▸ **THE TASK**: What is needed is an exact copy of the lines from the one containing "#### 安装vsftp，用于提供包下载" through the last line of the entries below, both included.

▸ **SUPPLIED DATA**:
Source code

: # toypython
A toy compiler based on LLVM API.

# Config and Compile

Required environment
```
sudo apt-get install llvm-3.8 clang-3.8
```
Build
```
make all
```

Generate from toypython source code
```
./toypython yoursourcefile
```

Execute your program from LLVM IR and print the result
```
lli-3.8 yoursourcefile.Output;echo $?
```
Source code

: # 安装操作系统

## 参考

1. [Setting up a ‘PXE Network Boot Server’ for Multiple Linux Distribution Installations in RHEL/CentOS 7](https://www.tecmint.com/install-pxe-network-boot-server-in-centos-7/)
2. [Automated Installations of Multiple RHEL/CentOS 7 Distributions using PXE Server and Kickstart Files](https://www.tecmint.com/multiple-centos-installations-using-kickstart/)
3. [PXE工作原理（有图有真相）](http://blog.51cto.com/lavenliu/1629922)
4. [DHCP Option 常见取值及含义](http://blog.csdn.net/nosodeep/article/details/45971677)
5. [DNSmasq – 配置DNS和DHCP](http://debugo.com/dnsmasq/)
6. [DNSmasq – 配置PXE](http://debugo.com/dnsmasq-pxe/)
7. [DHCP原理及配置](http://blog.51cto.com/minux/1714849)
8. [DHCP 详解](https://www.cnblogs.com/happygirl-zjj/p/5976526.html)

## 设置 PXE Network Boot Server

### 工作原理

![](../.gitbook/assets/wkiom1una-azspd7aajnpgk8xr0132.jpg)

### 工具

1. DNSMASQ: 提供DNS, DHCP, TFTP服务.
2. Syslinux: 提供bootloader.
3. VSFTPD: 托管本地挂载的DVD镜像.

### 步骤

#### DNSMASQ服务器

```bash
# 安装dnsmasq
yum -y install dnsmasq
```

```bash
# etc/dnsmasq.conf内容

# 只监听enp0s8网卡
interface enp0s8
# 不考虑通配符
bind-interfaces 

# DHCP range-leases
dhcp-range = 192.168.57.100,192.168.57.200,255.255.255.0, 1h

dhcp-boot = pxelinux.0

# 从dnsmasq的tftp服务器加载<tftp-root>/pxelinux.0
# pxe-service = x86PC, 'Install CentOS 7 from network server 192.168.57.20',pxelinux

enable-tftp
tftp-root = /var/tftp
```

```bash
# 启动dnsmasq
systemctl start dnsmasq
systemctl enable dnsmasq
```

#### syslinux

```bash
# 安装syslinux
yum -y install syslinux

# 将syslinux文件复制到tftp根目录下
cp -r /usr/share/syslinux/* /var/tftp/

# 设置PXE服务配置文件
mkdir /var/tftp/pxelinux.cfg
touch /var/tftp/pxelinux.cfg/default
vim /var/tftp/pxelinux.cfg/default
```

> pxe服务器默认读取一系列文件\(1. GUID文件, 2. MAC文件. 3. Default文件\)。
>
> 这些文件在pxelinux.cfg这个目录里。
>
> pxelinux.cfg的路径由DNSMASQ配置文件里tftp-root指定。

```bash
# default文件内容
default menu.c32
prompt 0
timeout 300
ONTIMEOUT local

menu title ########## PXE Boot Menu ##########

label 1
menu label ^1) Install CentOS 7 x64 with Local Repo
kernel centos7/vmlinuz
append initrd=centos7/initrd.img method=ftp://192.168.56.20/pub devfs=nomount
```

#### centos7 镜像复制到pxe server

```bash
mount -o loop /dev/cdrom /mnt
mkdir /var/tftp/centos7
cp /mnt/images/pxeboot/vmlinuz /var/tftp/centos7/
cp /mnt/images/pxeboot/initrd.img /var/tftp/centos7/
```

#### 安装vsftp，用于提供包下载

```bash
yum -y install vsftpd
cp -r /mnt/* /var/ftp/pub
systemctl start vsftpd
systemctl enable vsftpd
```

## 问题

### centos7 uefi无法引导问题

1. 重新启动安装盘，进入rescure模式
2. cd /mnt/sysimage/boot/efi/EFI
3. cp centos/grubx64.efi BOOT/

▸ **SOLUTION**:
#### 安装vsftp，用于提供包下载

```bash
yum -y install vsftpd
cp -r /mnt/* /var/ftp/pub
systemctl start vsftpd
systemctl enable vsftpd
```

## 问题

### centos7 uefi无法引导问题

1. 重新启动安装盘，进入rescure模式
2. cd /mnt/sysimage/boot/efi/EFI
3. cp centos/grubx64.efi BOOT/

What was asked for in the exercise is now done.